- Born: 1948 (age 77–78) Rocky Mount, North Carolina, United States^{[citation needed]}
- Spouse: Divorced [source missing]
- Children: 3

= Maureen Garrett =

American actress (born 1948)

Maureen Garrett (born Maureen Mason Garrett; 1948 in Rocky Mount, North Carolina) is an American actress.

Garrett played the role of Holly Norris on Guiding Light, a role she inherited from Lynn Deerfield in 1976. For many years, the character of Holly was featured in a psychologically complex story with Roger Thorpe, played by Michael Zaslow. Villain Roger had, among other things, raped Holly while they were married.
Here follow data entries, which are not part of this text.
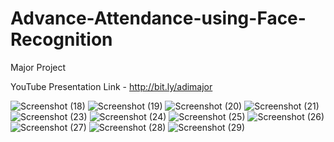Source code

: # Advance-Attendance-using-Face-Recognition
Major Project

YouTube Presentation Link - http://bit.ly/adimajor

![Screenshot (18)](https://user-images.githubusercontent.com/38378916/54066237-d92f0680-4252-11e9-82df-199a0851e9b8.png)
![Screenshot (19)](https://user-images.githubusercontent.com/38378916/54066238-d92f0680-4252-11e9-88ad-9e572673fd67.png)
![Screenshot (20)](https://user-images.githubusercontent.com/38378916/54066239-d9c79d00-4252-11e9-9446-bb9e320d7ac4.png)
![Screenshot (21)](https://user-images.githubusercontent.com/38378916/54066240-d9c79d00-4252-11e9-9c5d-5e443a394c2e.png)
![Screenshot (23)](https://user-images.githubusercontent.com/38378916/54066241-d9c79d00-4252-11e9-80b7-4ab79b552fe1.png)
![Screenshot (24)](https://user-images.githubusercontent.com/38378916/54066243-da603380-4252-11e9-9fc1-22cd4f66fabf.png)
![Screenshot (25)](https://user-images.githubusercontent.com/38378916/54066244-da603380-4252-11e9-8c70-378a3f89c158.png)
![Screenshot (26)](https://user-images.githubusercontent.com/38378916/54066245-daf8ca00-4252-11e9-8223-8d15370d6e89.png)
![Screenshot (27)](https://user-images.githubusercontent.com/38378916/54066246-daf8ca00-4252-11e9-8a1b-2f5564c0e1ae.png)
![Screenshot (28)](https://user-images.githubusercontent.com/38378916/54066247-db916080-4252-11e9-84e8-a5175c1213e6.png)
![Screenshot (29)](https://user-images.githubusercontent.com/38378916/54066248-db916080-4252-11e9-877c-ebfdb20e3ab1.png)

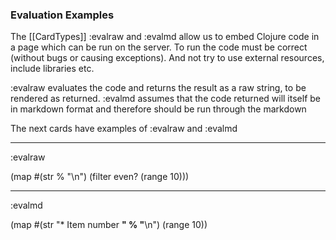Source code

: 
### Evaluation Examples

The [[CardTypes]] :evalraw and :evalmd allow us to embed Clojure code in a page which can be run on the server. To run the code must be correct (without bugs or causing exceptions). And not try to use external resources, include libraries etc.

:evalraw evaluates the code and returns the result as a raw string, to be rendered as returned. :evalmd assumes that the code returned will itself be in markdown format and therefore should be run through the markdown 

The next cards have examples of :evalraw and :evalmd

----
:evalraw

(map 
  #(str % "\n") 
  (filter even? (range 10)))

----
:evalmd

(map #(str "* Item number **" % "**\n") (range 10))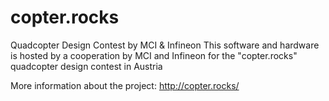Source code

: # copter.rocks
Quadcopter Design Contest by MCI &amp; Infineon
This software and hardware is hosted by a cooperation by MCI and Infineon for the "copter.rocks" quadcopter design contest in Austria

More information about the project: http://copter.rocks/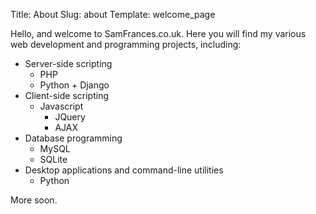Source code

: Title: About
Slug: about
Template: welcome_page

Hello, and welcome to SamFrances.co.uk. Here you will find my various web development and programming projects, including:

* Server-side scripting
    - PHP
    - Python + Django
* Client-side scripting
    - Javascript
        * JQuery
        * AJAX
* Database programming
    - MySQL
    - SQLite
* Desktop applications and command-line utilities
    - Python

More soon.
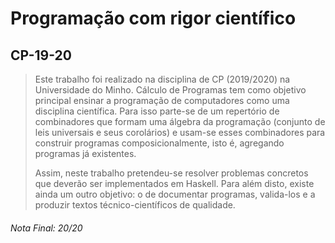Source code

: # Programação com rigor científico
## CP-19-20

> Este trabalho foi realizado na disciplina de CP (2019/2020) na Universidade do Minho. Cálculo de Programas tem como objetivo principal ensinar a programação de computadores como uma disciplina científica. Para isso parte-se de um repertório de combinadores que formam uma álgebra da programação (conjunto de leis universais e seus corolários) e usam-se esses combinadores para construir programas composicionalmente, isto é, agregando programas já existentes.
>
> Assim, neste trabalho pretendeu-se resolver problemas concretos que deverão ser implementados em Haskell. Para além disto, existe ainda um outro objetivo: o de documentar programas, valida-los e a produzir textos técnico-científicos de qualidade.

###### Nota Final: 20/20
The couple of Roger and Holly is considered one of Guiding Light's most memorable couples. In 1980, Garrett left Guiding Light to pursue prime-time television and film. She returned to Guiding Light in the late 80s and continued as a recurring character until the show ended in 2009.
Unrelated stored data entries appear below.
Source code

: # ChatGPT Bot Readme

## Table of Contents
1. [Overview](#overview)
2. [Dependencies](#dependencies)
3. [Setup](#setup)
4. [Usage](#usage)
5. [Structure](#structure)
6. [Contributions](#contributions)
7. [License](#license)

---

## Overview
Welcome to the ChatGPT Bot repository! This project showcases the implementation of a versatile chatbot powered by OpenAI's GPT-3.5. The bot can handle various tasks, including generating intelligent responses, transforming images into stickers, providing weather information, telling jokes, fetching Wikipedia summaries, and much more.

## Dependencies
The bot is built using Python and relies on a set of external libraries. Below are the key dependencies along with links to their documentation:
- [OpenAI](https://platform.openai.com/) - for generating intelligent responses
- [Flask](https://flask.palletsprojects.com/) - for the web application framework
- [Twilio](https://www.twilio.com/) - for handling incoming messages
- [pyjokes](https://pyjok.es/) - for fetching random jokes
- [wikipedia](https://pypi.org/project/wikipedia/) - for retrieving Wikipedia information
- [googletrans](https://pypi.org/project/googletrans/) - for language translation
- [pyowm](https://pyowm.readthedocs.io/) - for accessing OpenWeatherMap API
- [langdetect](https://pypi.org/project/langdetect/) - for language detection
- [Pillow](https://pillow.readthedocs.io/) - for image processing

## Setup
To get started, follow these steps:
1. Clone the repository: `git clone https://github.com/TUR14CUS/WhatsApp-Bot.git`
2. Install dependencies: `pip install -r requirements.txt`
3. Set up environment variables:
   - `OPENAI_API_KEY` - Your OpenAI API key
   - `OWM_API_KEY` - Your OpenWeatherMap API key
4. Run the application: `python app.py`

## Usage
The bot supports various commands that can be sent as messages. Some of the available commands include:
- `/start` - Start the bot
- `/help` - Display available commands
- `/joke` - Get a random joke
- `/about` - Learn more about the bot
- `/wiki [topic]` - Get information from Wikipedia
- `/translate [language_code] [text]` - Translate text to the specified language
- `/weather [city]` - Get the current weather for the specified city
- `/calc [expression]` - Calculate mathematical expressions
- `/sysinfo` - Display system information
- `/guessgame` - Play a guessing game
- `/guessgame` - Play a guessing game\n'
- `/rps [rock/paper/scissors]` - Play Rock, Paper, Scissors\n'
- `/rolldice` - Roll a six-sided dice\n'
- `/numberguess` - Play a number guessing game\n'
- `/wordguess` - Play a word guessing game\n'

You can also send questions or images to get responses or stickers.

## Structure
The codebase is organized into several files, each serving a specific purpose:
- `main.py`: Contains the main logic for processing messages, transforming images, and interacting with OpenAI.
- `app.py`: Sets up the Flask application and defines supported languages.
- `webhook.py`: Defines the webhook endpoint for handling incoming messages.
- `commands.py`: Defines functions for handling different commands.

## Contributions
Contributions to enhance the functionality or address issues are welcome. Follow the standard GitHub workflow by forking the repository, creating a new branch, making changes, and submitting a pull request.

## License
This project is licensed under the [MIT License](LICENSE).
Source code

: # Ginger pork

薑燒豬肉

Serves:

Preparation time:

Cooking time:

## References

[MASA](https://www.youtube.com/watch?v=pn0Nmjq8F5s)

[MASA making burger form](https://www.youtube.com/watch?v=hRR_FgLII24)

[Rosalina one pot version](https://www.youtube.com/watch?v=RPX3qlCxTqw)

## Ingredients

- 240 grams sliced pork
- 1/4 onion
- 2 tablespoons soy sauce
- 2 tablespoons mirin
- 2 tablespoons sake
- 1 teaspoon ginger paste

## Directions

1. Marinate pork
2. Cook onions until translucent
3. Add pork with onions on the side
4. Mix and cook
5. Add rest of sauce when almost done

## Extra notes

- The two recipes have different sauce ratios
She speaks German and French. She studied at LMU Munich in Germany, and at Temple and Villanova Universities in Pennsylvania, United States.

She has been nominated for three Daytime Emmy awards for Outstanding Supporting Actress in a Drama Series for her role of Holly Norris in 1991, 1992 and 1994 respectively; and has also been nominated for three Soap Opera Digest Awards.
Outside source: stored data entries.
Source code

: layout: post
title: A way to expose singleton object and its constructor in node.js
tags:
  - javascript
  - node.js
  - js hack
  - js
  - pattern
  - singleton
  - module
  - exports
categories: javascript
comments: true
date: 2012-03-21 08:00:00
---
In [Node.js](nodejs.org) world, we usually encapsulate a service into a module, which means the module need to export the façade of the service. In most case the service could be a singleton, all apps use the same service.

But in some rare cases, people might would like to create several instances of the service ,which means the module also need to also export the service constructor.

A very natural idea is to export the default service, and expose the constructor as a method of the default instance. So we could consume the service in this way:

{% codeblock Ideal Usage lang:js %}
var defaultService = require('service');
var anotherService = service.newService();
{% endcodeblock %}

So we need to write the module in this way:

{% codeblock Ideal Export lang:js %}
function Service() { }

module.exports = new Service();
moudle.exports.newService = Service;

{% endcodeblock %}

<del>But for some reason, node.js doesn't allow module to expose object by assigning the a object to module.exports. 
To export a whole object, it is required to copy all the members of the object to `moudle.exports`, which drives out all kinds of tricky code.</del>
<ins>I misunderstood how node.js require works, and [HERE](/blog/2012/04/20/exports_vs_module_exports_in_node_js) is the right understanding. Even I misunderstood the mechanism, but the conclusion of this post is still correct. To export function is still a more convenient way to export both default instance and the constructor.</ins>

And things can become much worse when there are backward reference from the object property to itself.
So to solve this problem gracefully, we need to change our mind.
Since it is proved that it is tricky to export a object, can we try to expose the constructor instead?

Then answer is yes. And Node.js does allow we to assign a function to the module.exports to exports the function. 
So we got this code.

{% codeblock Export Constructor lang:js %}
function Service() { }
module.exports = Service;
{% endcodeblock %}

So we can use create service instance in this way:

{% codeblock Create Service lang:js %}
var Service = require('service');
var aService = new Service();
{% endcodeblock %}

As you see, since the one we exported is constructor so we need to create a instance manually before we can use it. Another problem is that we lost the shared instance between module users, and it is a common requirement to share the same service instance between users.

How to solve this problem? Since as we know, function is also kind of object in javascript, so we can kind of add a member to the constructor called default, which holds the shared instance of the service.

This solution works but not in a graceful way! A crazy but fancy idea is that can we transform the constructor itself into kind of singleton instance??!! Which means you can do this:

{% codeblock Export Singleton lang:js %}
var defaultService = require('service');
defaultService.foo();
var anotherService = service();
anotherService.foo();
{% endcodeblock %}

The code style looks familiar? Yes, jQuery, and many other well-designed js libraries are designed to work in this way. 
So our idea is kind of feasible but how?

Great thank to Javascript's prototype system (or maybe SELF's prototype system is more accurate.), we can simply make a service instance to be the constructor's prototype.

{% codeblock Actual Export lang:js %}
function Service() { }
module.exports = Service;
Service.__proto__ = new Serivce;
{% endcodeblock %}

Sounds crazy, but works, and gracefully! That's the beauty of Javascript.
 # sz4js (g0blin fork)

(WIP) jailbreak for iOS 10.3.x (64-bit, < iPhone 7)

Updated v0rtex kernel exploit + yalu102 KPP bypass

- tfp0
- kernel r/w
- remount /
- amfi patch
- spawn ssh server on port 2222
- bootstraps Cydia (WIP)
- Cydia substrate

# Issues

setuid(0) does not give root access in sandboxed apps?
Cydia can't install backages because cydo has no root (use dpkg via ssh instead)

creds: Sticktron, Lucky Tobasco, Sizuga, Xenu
In addition to her role on Guiding Light, she also portrayed the character of Elizabeth Jane "EJ" Ryan on Ryan's Hope. She was instrumental in creating a theater company including her GL castmates performing other works.

In a 2012 interview with Out, Garrett revealed she is a lesbian and had been with her then partner J M Morgan for 20 years. They have three sons.